尾車親方のしゃべりは,まだまだ半開くらいか。それにしても,大病後の語りとしてはできすぎ。こんな解説ができるまでに復活しているとは夢にも思っていませんでした。ですから,思わず尾車親方が戻ってきた,と大きな声でテレビに向かって吼えていました。
しかし,以前のような元気のいい,そしてテンポのいい,それでいて舌がややもつれるような愛嬌のあるおしゃべりではない。全開ではない。しかし,もう,ほとんどそれに近い。それだけでわたしは嬉しくて,琴風,いいぞ!j吼えていました。
でも,尾車親方は,ことばを選び,慎重に,落ち着いた語りになっていました。以前のような舌がもつれるような,ちょっとばかり愛嬌のある語りをほんのわずかだけのこして,あとは,ごくふつうの人の歯切れのいいしゃべりになっています。全体的には痩せて,顔の肉も落ちています。ふたまわりほど痩せたのだろうと思います。たぶん,口の中の形(口腔)も変わったのだろう,とおもいます。もう,ごくふつうの人と同じ,すっきりしたものの言い方になっています。

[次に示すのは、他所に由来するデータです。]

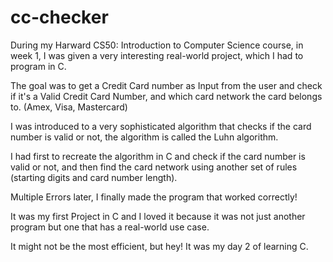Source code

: # cc-checker

During my Harward CS50: Introduction to Computer Science course, in week 1, I was given a very interesting real-world project, which I had to program in C.

The goal was to get a Credit Card number as Input from the user and check if it's a Valid Credit Card Number, and which card network the card belongs to. (Amex, Visa, Mastercard)

I was introduced to a very sophisticated algorithm that checks if the card number is valid or not, the algorithm is called the Luhn algorithm.

I had first to recreate the algorithm in C and check if the card number is valid or not, and then find the card network using another set of rules (starting digits and card number length).

Multiple Errors later, I finally made the program that worked correctly!

It was my first Project in C and I loved it because it was not just another program but one that has a real-world use case.

It might not be the most efficient, but hey! It was my day 2 of learning C. 

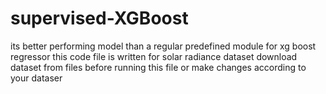 # supervised-XGBoost
its better performing model than a regular predefined module for xg boost regressor
this code file is written for solar radiance dataset download dataset 
from files before running this file or make changes according to your dataser
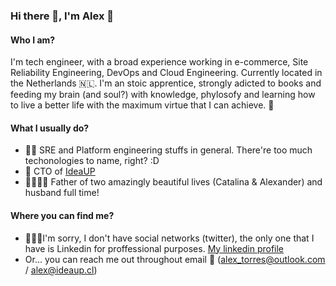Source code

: ### Hi there 👋, I'm Alex 🚀
#### Who I am?
I'm tech engineer, with a broad experience working in e-commerce, Site Reliability Engineering, DevOps and Cloud Engineering. Currently located in the Netherlands 🇳🇱. I'm an stoic apprentice, strongly adicted to books and feeding my brain (and soul?) with knowledge, phylosofy and learning how to live a better life with the maximum virtue that I can achieve. 🧖‍

#### What I usually do?
- 👨‍💻 SRE and Platform engineering stuffs in general. There're too much techonologies to name, right? :D
- 🚀 CTO of [IdeaUP](www.ideaup.cl)
- 👨‍👩‍👧‍👦 Father of two amazingly beautiful lives (Catalina & Alexander) and husband full time!

#### Where you can find me?
- 🙋🏻‍♂️I'm sorry, I don't have social networks (twitter), the only one that I have is Linkedin for proffessional purposes. 
[My linkedin profile](https://www.linkedin.com/in/alextorresruiz/)
- Or... you can reach me out throughout email 📧 (alex_torres@outlook.com / alex@ideaup.cl)

<!--
**Excoriate/excoriate** is a ✨ _special_ ✨ repository because its `README.md` (this file) appears on your GitHub profile.



Here are some ideas to get you started:

- 🔭 I’m currently working on ...
- 🌱 I’m currently learning ...
- 👯 I’m looking to collaborate on ...
- 🤔 I’m looking for help with ...
- 💬 Ask me about ...
- 📫 How to reach me: ...
- 😄 Pronouns: ...
- ⚡ Fun fact: ...
-->
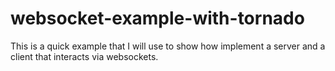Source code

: websocket-example-with-tornado
==============================

This is a quick example that I will use to show how implement a server and a client that interacts via websockets.
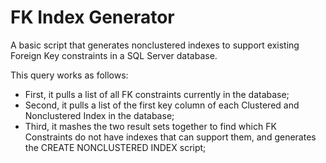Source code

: # FK Index Generator
A basic script that generates nonclustered indexes to support existing Foreign Key constraints in a SQL Server database.

This query works as follows:
- First, it pulls a list of all FK constraints currently in the database;
- Second, it pulls a list of the first key column of each Clustered and Nonclustered Index in the database;
- Third, it mashes the two result sets together to find which FK Constraints do not have indexes that can support them, and generates the CREATE NONCLUSTERED INDEX script;
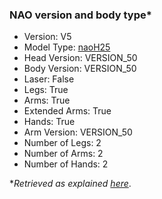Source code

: ### NAO version and body type*

- Version: V5
- Model Type: [naoH25](http://doc.aldebaran.com/2-1/family/nao_h25/index_h25.html)
- Head Version: VERSION_50
- Body Version: VERSION_50
- Laser: False
- Legs: True
- Arms: True
- Extended Arms: True
- Hands: True
- Arm Version: VERSION_50
- Number of Legs: 2
- Number of Arms: 2
- Number of Hands: 2

*_Retrieved as explained [here](http://doc.aldebaran.com/2-1/family/body_type.html)_.
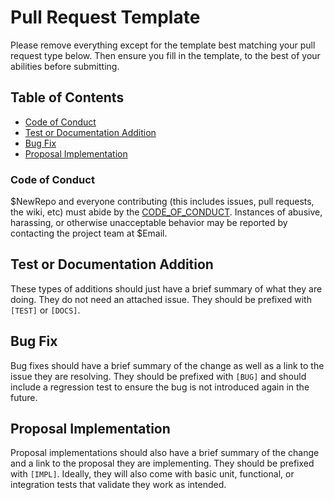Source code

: # Pull Request Template

Please remove everything except for the template best matching your pull request
type below. Then ensure you fill in the template, to the best of your abilities
before submitting.

## Table of Contents

* [Code of Conduct](#code-of-conduct)
* [Test or Documentation Addition](#test-or-documentation-addition)
* [Bug Fix](#bug-fix)
* [Proposal Implementation](#proposal-implementation)

### Code of Conduct

$NewRepo and everyone contributing (this includes issues, pull requests, the
wiki, etc) must abide by the [CODE_OF_CONDUCT](docs/CODE_OF_CONDUCT.md).
Instances of abusive, harassing, or otherwise unacceptable behavior may be
reported by contacting the project team at $Email.

## Test or Documentation Addition

These types of additions should just have a brief summary of what they are
doing. They do not need an attached issue. They should be prefixed with `[TEST]`
or `[DOCS]`.

## Bug Fix

Bug fixes should have a brief summary of the change as well as a link to the
issue they are resolving. They should be prefixed with `[BUG]` and should
include a regression test to ensure the bug is not introduced again in the
future.

## Proposal Implementation

Proposal implementations should also have a brief summary of the change and a
link to the proposal they are implementing. They should be prefixed with
`[IMPL]`. Ideally, they will also come with basic unit, functional, or
integration tests that validate they work as intended.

ですから,とても,同一人物がしゃべっているとは思えませんでした。しかし,相撲をみる鋭さとその分析力,それを語るときの理路整然とした語り口,そして,いつも忘れない,負けた力士へのエール(おもいやりのことば),は健在そのものでした。ああ,いいなぁ,としみじみ尾車親方(わたにとっては大関琴風のあの雄姿の方が強い)へのリスペクトが大きく膨らみました。この人とは一度,直に,会って話をしてみたいといまさらながら思います。それは,わたしにとっては「人間的魅力」そのものです。わたしと会ったとき,このひとはいったいなにを語るだろうか,とそれだけがわたしの興味の中核です。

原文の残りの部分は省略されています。